I agree with Campbell but I must remind that to have an open, democratic and civil discussion, all citizens must have a voice and a platform. The mainstream media in this province knows little about open discussions. Read through my entries here about the Vancouver Sun editorials and op-eds. I tried to engage Sun Editorial Pages Editor Fazil Mihlar in correspondence, pointing out with examples how they restrict expression of ideas.

I challenged Mihlar to open the Op-Ed page to new people with ideas that occasionally stray from the newspaper’s agenda. Mihlar had not the courtesy to respond. So how do opponents of mainstream concepts participate in open, democratic and civil debates? The monopoly newspapers are no better than radio talk shows that screen out callers with “unacceptable” ideas.

7 replies »

  1. Yep, I am sick and tired of any and all partisan drivel served up in talk radio and newspapers. Makes my blood boil…..


  2. I sent Fazil an email yesterday too Norm, after a livechat discussion that was advertised to have Palmer, Fazil and Chris Parry host. I asked about the Sun and whether they had appealed the publication ban on the Railgate trial. Parry was the only one answering questions. First, he said, “let me check” then he said, “get back to you in 5 minutes”, and finally he said something about FOI on the BC Ferries file.

    I thought that was kind of strange, so I was very careful to not close that window, given how stories sometimes disappear from the archives. Funny thing, I had a computer meltdown, bluescreen error message, fatal error just then and lost the whole thread, plus the historical data cache. Took me awhile to reboot and guess what? The link on the Sun was gone, disappered, could not find it anywhere.

    So I sent Fazil an email asking the questions I had lost. No reply so far. 24 hours.


  3. What is so disturbing is that the media is 'whitewashing' Campbell's dismally shoddy record.

    Boring & the Friday gang that couldn't write straight are doing an old Soviet/Pravda style rewrite of history. It is enough to make one vomit!

    Of course the great Vancouver newspaper that practices the Goebbels Gambit (tell a lie often enough the public believe its true) on a daily basis, joins in this grand rewrite of history.

    Well here is a news flash, Campbell's caucus was revolting and they had a letter which including some damming information to force Campbell to resign. Should not the papers and reporters investigate the letter and try to see its contents, rather than singing hosannas to a discredited and hated provincial premier. Hell, he hasn't even given up his seat yet, nor has step down from being Premier!

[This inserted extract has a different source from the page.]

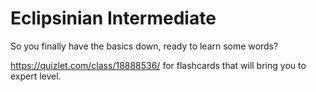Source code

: # Eclipsinian Intermediate
So you finally have the basics down, ready to learn some words?

https://quizlet.com/class/18888536/ for flashcards that will bring you to expert level.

    The Campbell era did show us one thing, the mainstream media's grip on power is waning, it is the biologist, wingnut or not that is setting the agenda, doing the much needed investigative reporting. The reporters for the two daily fishwraps, should look at themselves in a mirror, because they are beginning to look like government trolls, you know the kind, they inhabit the PAB!


  4. @ Mr. Eye

    Have faith. The readership at this and other political blogs has been soaring dramatically in past weeks.

    That explains the nasty words by the pompous MSM when they refer to the bloggers they never read. In the 9am hour I listened to Thursday from the NW archive, Bill Good almost bit off his tongue when he almost attributed something he read to the infamous blogosphere. After a beat, he found the word to use instead of “blog”. It was “online”.

    Those guys are like athletes who claim they never read the sports pages.


  5. Why are people believing Campbell is leaving? He said, he would be here, for some months, to make sure the transfer would go smoothly. He is far too spiteful and vindictive to just quit. I say, he will be here until next election. Did everyone not hear him say, he is going to continue with his work? If he has resigned, he should be gone right now. He has no right to continue anything. This is just another dirty tactic, a Campbell stall. Look at what happened with the farce of, Campbell's corrupt sale of the BCR trial. The rotten stench of the BC Liberal government, was at it's finest hour, with that one. Campbell has the opportunity to go east, to work for his buddy Harper, any time he chooses. We can be sure, Campbell hasn't finished his dirty work.